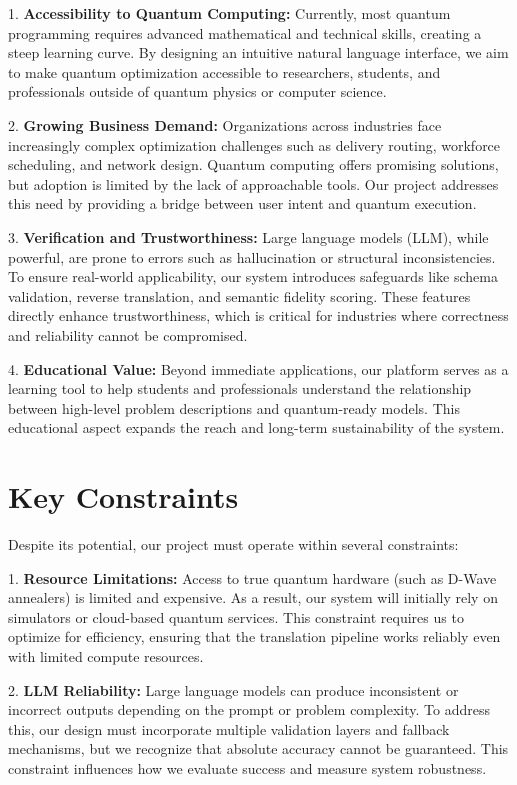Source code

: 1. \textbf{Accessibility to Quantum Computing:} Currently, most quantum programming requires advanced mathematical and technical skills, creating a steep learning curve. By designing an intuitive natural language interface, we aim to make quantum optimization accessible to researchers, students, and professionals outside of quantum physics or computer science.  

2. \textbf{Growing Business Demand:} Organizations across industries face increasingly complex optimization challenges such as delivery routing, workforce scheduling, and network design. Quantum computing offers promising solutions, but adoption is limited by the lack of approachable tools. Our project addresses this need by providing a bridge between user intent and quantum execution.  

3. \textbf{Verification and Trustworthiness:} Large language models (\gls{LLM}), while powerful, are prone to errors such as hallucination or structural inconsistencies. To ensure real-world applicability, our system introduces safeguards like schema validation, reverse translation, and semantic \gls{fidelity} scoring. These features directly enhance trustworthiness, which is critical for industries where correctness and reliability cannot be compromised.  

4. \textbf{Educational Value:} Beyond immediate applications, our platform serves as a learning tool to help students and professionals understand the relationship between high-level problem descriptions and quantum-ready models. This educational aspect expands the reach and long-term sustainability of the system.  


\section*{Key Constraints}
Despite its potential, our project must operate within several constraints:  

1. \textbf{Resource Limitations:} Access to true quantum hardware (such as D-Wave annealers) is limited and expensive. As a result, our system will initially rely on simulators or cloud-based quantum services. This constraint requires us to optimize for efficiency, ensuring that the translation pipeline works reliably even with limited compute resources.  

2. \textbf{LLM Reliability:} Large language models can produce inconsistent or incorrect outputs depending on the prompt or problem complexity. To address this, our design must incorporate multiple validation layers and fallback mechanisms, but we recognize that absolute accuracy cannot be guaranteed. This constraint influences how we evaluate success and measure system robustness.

_Problem statement_. Would you mind transcribing the material exactly, without the pictures?

_Answer space_.
Source code

: 1. \textbf{Accessibility to Quantum Computing:} Currently, most quantum programming requires advanced mathematical and technical skills, creating a steep learning curve. By designing an intuitive natural language interface, we aim to make quantum optimization accessible to researchers, students, and professionals outside of quantum physics or computer science.  

2. \textbf{Growing Business Demand:} Organizations across industries face increasingly complex optimization challenges such as delivery routing, workforce scheduling, and network design. Quantum computing offers promising solutions, but adoption is limited by the lack of approachable tools. Our project addresses this need by providing a bridge between user intent and quantum execution.  

3. \textbf{Verification and Trustworthiness:} Large language models (\gls{LLM}), while powerful, are prone to errors such as hallucination or structural inconsistencies. To ensure real-world applicability, our system introduces safeguards like schema validation, reverse translation, and semantic \gls{fidelity} scoring. These features directly enhance trustworthiness, which is critical for industries where correctness and reliability cannot be compromised.  

4. \textbf{Educational Value:} Beyond immediate applications, our platform serves as a learning tool to help students and professionals understand the relationship between high-level problem descriptions and quantum-ready models. This educational aspect expands the reach and long-term sustainability of the system.  


\section*{Key Constraints}
Despite its potential, our project must operate within several constraints:  

1. \textbf{Resource Limitations:} Access to true quantum hardware (such as D-Wave annealers) is limited and expensive. As a result, our system will initially rely on simulators or cloud-based quantum services. This constraint requires us to optimize for efficiency, ensuring that the translation pipeline works reliably even with limited compute resources.  

2. \textbf{LLM Reliability:} Large language models can produce inconsistent or incorrect outputs depending on the prompt or problem complexity. To address this, our design must incorporate multiple validation layers and fallback mechanisms, but we recognize that absolute accuracy cannot be guaranteed. This constraint influences how we evaluate success and measure system robustness.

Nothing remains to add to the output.